## Abstract
Previous research has found that functional connectivity (FC) can accurately predict the identity of a subject performing a task and the type of task being performed. These results are replicated using a large dataset collected at the OSU Center for Cognitive and Behavioral Brain Imaging. This work introduces a novel perspective on task and subject identity prediction: BOLD Variability (BV). Conceptually, BV is a region-specific measure based on the variance within each brain region. BV is simple to compute, interpret, and visualize. This work shows that both FC and BV are predictive of task and subject, even across scanning sessions separated by multiple years. Subject differences rather than task differences account for the majority of changes in BV and FC. Similar to results in FC, BV is reduced during cognitive tasks relative to rest.
## Data
We include all relevant data for the project in the OSF Storage directory.
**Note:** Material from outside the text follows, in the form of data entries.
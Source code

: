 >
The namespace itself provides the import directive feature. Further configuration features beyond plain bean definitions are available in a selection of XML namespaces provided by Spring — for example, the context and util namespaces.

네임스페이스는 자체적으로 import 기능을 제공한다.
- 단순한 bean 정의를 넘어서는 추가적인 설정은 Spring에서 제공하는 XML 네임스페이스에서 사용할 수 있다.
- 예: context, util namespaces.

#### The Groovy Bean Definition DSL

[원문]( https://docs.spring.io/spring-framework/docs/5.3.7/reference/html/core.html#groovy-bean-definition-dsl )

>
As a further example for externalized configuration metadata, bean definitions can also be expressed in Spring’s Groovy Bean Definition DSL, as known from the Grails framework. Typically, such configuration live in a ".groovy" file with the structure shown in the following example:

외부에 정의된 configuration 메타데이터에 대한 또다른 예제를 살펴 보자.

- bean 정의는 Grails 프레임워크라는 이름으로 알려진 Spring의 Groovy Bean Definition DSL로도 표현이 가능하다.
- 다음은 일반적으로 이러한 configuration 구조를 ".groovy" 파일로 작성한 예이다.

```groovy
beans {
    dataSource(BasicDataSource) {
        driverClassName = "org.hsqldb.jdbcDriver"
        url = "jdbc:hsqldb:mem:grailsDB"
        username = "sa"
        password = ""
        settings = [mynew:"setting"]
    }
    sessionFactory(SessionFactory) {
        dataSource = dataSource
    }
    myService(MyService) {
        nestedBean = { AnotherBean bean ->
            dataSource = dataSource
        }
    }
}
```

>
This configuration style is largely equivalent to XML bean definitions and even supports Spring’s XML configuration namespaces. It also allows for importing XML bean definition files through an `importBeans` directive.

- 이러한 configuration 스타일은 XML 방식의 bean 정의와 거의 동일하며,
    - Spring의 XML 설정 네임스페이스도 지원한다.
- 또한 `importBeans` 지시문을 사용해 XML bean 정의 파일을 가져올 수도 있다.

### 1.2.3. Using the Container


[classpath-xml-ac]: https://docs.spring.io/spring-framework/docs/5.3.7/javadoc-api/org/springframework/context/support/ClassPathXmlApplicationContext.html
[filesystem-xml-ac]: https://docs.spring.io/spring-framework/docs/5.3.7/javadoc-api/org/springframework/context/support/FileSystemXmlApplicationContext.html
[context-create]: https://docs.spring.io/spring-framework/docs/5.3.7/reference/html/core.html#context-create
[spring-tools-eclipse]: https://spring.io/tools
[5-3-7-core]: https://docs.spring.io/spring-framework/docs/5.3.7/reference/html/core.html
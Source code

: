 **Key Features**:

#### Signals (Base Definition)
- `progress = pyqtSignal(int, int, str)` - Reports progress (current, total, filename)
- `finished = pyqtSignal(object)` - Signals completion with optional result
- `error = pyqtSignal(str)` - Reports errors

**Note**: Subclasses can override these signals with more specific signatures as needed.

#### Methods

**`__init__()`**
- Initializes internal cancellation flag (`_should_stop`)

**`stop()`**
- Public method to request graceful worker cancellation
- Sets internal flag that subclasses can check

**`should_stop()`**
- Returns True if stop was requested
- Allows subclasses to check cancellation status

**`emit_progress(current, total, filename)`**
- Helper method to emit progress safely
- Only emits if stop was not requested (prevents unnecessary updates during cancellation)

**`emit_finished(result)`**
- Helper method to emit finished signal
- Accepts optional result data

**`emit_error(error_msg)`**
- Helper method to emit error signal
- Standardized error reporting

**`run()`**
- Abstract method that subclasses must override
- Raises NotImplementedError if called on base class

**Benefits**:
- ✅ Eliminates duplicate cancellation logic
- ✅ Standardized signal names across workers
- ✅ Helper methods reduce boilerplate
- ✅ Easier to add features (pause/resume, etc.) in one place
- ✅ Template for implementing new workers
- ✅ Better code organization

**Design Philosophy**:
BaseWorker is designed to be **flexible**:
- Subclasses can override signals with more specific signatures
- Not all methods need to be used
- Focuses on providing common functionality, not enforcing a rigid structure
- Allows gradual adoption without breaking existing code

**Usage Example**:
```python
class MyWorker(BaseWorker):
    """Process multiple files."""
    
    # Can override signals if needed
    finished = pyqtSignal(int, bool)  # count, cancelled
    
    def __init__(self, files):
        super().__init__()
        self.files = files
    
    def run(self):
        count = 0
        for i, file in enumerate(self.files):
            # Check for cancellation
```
You will find the file `Preprocessing Brain Connectivity - Sheet1.xlsx`, which contains the preprocessing options and filename for each dataset, and the accompanying datasets. Each dataset is a `.mat` file that can be loaded using MATLAB:
e.g., `load( ‘tc_ica_gm_task_out_180523.mat’)`
Each `.mat` file contains:
readme: a short description of preprocessing options used
session_idx: [1×193 double], which session the subject was scanned in
subjs: {1×193 cell}, subject id
tasks: {1×9 cell}, list of tasks
tc: {193×9 cell}, the time course for each subject and task
The time course for the first subject, first task, and first ROI can be accessed as `tc{1,1}(:,1)`.
## Code
Code for analysis can be found [here](https://github.com/geebioso/PredictingTaskSubject). Note that code is intended to illustrate our analyses and results visualization, not as production code to be downloaded and used publically.